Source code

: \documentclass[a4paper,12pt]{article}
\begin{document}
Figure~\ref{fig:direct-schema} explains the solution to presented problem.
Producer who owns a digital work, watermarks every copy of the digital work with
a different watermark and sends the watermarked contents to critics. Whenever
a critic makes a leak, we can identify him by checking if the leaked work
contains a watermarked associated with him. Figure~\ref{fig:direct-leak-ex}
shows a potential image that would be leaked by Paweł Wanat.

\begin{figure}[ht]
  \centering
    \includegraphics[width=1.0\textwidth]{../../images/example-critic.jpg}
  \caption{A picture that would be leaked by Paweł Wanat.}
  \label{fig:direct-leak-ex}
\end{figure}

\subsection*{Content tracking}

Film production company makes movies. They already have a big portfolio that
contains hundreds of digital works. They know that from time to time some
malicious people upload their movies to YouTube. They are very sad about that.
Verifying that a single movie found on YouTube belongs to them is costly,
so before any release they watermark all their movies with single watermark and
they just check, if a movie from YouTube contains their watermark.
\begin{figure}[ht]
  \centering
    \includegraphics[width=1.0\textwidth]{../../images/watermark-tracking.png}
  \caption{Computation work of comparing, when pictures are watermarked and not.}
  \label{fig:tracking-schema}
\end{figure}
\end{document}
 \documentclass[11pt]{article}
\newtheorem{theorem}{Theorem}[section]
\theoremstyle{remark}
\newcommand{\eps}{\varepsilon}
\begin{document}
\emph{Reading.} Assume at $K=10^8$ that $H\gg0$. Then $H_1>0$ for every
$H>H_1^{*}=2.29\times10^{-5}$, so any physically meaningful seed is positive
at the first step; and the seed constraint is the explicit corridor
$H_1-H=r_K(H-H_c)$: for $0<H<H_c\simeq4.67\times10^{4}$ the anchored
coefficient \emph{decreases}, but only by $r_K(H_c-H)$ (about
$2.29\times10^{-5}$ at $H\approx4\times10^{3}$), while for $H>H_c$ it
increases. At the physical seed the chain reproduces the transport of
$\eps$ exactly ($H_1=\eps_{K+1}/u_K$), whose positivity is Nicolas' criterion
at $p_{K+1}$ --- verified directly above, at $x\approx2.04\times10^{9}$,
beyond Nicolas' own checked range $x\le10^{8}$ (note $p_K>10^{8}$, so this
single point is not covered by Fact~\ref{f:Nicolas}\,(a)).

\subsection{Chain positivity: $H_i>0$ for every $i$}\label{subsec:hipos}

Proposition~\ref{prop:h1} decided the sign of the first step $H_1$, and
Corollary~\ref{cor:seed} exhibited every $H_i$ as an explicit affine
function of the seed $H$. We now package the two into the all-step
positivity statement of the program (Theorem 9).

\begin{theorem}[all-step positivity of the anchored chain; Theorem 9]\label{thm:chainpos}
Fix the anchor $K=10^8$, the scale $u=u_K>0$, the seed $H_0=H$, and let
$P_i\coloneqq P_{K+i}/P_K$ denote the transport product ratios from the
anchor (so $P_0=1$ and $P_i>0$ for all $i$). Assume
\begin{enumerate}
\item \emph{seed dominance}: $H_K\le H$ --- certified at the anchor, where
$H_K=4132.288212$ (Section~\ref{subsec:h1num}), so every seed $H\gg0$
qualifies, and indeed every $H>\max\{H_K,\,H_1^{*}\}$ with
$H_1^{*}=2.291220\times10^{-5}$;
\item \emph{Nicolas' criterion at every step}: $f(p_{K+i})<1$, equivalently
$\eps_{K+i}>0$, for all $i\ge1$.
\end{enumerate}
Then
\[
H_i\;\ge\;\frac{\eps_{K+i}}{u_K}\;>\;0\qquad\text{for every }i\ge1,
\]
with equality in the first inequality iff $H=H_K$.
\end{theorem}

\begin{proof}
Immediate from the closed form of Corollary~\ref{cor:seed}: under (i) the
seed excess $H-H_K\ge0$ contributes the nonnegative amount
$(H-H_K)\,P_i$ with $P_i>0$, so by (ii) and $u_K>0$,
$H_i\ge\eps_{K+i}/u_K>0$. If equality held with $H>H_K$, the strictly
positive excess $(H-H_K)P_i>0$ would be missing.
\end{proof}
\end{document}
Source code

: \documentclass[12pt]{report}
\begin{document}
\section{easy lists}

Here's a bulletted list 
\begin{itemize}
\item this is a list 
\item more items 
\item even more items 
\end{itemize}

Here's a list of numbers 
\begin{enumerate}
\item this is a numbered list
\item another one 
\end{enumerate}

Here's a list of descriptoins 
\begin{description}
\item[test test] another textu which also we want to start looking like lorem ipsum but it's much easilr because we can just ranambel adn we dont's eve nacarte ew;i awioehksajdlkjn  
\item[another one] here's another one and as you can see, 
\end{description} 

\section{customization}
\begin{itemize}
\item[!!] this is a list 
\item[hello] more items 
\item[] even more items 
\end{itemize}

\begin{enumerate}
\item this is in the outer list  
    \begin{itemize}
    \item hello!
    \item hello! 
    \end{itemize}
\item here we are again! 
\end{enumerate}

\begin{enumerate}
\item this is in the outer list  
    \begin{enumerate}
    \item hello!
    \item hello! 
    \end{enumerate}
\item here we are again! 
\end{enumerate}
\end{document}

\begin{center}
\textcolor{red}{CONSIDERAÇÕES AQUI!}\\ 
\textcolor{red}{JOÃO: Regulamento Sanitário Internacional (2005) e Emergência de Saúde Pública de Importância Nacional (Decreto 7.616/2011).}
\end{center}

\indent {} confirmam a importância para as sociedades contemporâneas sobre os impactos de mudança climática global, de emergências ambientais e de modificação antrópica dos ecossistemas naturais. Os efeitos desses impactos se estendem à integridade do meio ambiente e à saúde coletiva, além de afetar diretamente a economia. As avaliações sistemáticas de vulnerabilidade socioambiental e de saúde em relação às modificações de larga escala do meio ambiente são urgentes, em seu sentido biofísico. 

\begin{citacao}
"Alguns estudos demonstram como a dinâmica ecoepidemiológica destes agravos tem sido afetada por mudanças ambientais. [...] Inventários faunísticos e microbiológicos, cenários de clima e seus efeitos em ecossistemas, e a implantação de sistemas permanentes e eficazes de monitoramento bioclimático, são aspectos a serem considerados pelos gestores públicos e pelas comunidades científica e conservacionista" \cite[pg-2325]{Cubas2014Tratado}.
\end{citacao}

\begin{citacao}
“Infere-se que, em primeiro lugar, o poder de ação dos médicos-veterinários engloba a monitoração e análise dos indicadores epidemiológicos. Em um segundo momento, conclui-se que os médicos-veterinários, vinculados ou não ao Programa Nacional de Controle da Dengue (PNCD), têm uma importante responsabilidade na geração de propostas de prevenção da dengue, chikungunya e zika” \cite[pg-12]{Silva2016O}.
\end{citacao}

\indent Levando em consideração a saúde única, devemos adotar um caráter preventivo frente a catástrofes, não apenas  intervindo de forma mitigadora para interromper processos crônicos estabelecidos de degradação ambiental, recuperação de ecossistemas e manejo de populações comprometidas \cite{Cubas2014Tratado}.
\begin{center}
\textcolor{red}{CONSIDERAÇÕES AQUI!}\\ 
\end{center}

**PROBLEM TO SOLVE:** What is needed is every line from the beginning of the data up to and including the line with "Film production company", given again word for word.

**SOLUTION TO THE PROBLEM:**
Source code

: \documentclass[a4paper,12pt]{article}
\begin{document}
Figure~\ref{fig:direct-schema} explains the solution to presented problem.
Producer who owns a digital work, watermarks every copy of the digital work with
a different watermark and sends the watermarked contents to critics. Whenever
a critic makes a leak, we can identify him by checking if the leaked work
contains a watermarked associated with him. Figure~\ref{fig:direct-leak-ex}
shows a potential image that would be leaked by Paweł Wanat.

\begin{figure}[ht]
  \centering
    \includegraphics[width=1.0\textwidth]{../../images/example-critic.jpg}
  \caption{A picture that would be leaked by Paweł Wanat.}
  \label{fig:direct-leak-ex}
\end{figure}

\subsection*{Content tracking}

Film production company makes movies. They already have a big portfolio that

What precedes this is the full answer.